DIRECTIONS FOR THIS TASK
Extract every line below that contains the word "minutes".

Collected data
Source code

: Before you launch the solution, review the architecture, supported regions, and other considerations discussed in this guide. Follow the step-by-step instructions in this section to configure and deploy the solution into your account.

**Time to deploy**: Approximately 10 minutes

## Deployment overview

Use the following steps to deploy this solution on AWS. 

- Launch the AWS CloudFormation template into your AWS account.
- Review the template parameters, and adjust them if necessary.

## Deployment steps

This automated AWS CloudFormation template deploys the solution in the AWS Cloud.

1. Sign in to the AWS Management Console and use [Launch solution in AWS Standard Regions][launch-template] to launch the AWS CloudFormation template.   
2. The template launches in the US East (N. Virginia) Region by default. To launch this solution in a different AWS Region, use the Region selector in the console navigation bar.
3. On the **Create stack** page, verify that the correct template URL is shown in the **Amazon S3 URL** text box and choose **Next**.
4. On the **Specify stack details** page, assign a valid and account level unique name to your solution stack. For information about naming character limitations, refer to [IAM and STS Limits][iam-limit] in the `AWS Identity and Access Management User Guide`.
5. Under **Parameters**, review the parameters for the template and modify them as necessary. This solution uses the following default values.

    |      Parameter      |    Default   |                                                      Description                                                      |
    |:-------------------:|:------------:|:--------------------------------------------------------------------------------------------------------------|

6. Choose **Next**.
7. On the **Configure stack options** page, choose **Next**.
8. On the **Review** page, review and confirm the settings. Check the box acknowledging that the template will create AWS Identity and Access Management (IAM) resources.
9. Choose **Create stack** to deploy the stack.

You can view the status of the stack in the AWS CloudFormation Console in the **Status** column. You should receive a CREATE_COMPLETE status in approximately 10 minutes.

EXERCISE RESULT
**Time to deploy**: Approximately 10 minutes
You can view the status of the stack in the AWS CloudFormation Console in the **Status** column. You should receive a CREATE_COMPLETE status in approximately 10 minutes.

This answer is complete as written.